Evaluation of 3D-Printing strategy for co-culture of neural progenitor cells and cardiomyocytes



In this study, we will determine whether an alginate-fibrin hydrogel can support the growth of neural progenitor cells and cardiomyocytes. Recently, the field of regenerative medicine has made progress in the successful production of organoids, which are in-vitro models that mimic complete organs. Since organoids are 3D structures, a scaffold is needed to support the growth of stem cells into these structures. These scaffolds are made of hydrogels, hydrophilic polymer chains swollen by water, because their physical properties are similar to the physical properties of the extracellular matrix. We will use a BioPrinter to 3D-print scaffolds favorable to cardiomyocytes and neural progenitor cells.

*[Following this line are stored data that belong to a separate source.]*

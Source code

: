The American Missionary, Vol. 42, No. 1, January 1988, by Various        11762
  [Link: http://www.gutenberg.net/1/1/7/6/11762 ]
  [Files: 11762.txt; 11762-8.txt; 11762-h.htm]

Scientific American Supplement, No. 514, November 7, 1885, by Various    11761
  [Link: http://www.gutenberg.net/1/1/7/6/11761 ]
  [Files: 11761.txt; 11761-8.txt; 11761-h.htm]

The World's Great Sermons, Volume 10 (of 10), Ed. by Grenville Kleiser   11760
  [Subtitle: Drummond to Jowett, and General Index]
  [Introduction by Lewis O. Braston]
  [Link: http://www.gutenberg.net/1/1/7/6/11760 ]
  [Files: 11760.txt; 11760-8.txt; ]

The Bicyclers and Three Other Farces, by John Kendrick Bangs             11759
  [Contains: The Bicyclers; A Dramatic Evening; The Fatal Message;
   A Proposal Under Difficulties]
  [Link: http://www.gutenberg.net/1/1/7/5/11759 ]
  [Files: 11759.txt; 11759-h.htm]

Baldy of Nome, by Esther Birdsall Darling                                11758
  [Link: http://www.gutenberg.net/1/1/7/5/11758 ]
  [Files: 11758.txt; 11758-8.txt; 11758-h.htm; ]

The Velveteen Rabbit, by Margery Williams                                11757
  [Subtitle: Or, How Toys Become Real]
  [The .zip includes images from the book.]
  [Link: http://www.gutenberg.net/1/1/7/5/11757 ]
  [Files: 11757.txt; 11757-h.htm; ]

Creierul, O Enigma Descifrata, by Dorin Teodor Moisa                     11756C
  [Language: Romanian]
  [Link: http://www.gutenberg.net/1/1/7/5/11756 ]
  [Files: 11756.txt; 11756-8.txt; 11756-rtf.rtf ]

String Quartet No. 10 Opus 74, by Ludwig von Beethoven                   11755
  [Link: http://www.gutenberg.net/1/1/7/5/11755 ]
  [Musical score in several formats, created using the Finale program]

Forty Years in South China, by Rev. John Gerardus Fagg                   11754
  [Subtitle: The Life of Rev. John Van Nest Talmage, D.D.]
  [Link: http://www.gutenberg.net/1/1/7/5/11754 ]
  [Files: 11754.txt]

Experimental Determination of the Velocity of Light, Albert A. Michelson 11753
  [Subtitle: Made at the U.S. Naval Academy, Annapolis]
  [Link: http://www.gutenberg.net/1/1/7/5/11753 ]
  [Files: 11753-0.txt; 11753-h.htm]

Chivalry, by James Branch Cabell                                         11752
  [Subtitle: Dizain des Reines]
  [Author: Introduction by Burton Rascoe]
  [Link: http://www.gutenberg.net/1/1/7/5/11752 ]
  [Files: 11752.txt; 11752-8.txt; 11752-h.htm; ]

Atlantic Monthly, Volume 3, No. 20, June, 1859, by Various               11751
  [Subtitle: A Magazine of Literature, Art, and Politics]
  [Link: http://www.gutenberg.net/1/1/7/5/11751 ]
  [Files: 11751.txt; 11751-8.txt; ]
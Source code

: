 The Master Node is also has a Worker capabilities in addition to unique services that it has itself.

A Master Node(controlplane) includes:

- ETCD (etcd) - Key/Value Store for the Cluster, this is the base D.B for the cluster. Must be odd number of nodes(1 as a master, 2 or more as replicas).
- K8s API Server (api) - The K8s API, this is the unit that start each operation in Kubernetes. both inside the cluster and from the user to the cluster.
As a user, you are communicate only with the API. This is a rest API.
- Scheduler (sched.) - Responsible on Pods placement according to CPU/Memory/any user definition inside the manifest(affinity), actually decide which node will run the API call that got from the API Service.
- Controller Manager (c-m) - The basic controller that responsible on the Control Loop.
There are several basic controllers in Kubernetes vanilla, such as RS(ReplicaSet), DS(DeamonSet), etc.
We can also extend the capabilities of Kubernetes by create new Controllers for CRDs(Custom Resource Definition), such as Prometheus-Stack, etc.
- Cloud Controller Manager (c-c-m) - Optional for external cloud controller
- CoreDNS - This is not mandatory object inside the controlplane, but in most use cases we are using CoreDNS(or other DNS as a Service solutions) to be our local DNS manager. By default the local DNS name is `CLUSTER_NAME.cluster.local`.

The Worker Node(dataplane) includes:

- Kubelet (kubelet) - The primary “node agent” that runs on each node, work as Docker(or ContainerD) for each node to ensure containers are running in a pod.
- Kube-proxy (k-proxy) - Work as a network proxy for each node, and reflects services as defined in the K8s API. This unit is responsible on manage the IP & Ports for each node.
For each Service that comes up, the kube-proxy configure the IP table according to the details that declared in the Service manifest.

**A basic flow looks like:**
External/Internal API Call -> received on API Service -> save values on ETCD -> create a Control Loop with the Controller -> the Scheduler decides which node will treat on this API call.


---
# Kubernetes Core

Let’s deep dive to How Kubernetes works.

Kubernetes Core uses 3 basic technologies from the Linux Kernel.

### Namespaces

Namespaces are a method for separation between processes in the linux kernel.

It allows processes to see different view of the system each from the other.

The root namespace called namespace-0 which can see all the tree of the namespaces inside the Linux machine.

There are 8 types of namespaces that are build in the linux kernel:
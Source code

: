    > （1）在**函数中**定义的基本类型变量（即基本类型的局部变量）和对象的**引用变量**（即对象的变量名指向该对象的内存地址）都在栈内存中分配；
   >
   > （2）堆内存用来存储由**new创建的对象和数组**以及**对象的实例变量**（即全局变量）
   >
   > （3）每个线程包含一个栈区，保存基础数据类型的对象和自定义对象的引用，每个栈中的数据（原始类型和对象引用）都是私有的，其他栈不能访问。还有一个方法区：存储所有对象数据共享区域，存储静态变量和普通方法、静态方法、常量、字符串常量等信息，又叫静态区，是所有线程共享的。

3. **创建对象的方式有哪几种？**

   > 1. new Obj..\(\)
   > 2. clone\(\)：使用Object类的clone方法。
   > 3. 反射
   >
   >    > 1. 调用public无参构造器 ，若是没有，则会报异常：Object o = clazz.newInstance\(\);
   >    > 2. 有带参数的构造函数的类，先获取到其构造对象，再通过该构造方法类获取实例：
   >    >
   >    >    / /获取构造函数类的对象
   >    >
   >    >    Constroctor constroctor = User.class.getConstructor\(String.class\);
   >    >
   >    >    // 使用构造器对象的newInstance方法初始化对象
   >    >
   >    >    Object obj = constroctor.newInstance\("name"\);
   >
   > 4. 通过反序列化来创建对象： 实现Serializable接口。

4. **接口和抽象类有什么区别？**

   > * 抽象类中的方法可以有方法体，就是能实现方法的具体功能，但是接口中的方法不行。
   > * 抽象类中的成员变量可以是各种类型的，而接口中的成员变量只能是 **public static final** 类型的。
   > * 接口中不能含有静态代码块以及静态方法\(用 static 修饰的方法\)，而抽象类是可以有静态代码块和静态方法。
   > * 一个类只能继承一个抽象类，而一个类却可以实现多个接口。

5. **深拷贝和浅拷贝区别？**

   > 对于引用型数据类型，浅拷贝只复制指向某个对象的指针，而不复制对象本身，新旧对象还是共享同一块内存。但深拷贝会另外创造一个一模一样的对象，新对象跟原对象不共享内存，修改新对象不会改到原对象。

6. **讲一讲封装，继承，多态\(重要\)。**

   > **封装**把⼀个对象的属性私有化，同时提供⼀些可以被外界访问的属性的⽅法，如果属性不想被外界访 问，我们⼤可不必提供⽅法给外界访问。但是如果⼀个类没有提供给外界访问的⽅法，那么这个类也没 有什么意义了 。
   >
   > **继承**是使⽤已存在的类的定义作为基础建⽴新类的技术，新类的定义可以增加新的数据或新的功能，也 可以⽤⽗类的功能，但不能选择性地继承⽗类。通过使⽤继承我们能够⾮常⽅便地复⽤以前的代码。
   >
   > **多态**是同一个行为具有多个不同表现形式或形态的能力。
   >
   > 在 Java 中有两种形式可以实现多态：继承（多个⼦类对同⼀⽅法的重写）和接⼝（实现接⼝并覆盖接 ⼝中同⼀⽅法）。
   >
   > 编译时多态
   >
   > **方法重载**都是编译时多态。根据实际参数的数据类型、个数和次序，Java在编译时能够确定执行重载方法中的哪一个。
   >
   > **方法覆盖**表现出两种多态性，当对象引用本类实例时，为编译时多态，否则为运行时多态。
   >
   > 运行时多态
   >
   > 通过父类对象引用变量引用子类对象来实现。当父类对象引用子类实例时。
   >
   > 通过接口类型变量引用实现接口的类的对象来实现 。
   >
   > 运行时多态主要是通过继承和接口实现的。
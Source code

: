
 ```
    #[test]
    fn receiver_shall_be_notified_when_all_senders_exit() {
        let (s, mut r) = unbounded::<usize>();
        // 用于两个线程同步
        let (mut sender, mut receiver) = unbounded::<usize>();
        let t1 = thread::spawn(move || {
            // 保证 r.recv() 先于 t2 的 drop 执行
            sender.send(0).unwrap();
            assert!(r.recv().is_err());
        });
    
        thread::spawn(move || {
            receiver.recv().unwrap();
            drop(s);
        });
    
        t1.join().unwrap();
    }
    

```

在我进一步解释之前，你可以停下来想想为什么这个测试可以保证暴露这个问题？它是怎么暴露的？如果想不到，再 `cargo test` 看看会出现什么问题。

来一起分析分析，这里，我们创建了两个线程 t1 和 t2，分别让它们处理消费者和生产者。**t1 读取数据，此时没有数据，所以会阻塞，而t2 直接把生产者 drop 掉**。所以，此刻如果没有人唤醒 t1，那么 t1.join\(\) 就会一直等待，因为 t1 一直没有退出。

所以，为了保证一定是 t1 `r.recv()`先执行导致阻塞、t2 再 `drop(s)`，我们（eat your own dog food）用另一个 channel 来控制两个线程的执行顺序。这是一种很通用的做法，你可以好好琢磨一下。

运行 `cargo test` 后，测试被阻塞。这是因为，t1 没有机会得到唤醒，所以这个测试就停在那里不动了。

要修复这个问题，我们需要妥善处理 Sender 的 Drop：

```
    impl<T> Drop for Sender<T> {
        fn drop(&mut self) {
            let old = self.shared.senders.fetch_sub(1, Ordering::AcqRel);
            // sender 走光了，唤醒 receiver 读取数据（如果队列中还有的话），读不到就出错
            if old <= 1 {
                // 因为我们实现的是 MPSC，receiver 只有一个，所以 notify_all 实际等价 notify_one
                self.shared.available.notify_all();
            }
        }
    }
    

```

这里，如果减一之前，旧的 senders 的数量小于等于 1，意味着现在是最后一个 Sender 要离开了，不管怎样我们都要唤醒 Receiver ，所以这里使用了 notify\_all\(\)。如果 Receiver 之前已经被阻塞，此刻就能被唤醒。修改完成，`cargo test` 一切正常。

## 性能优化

To support the growth of cardiomyocytes, lattice and annular ring structures will be printed. A lattice structure was chosen to mimic the cardiac extracellular matrix, which has an interconnected, porous structure. This structure will be optimized to have pores large enough for cell migration and nutrient diffusion. The annular ring structure mimics tubular vascular tissue like that found in large blood vessels, including the aorta. The ultimate goal of this project is to 3D co-culture neural progenitor cells and cardiomyocytes in order to study their interactions. We will compare the growth of cells on vendor-recommended substrate, a layer of bioink, and a 3D printed construct made with bioink. We will image cells on all substrates and perform analysis with algorithms that we develop. This project is part of a larger effort working towards producing connected organoids of the brain and heart.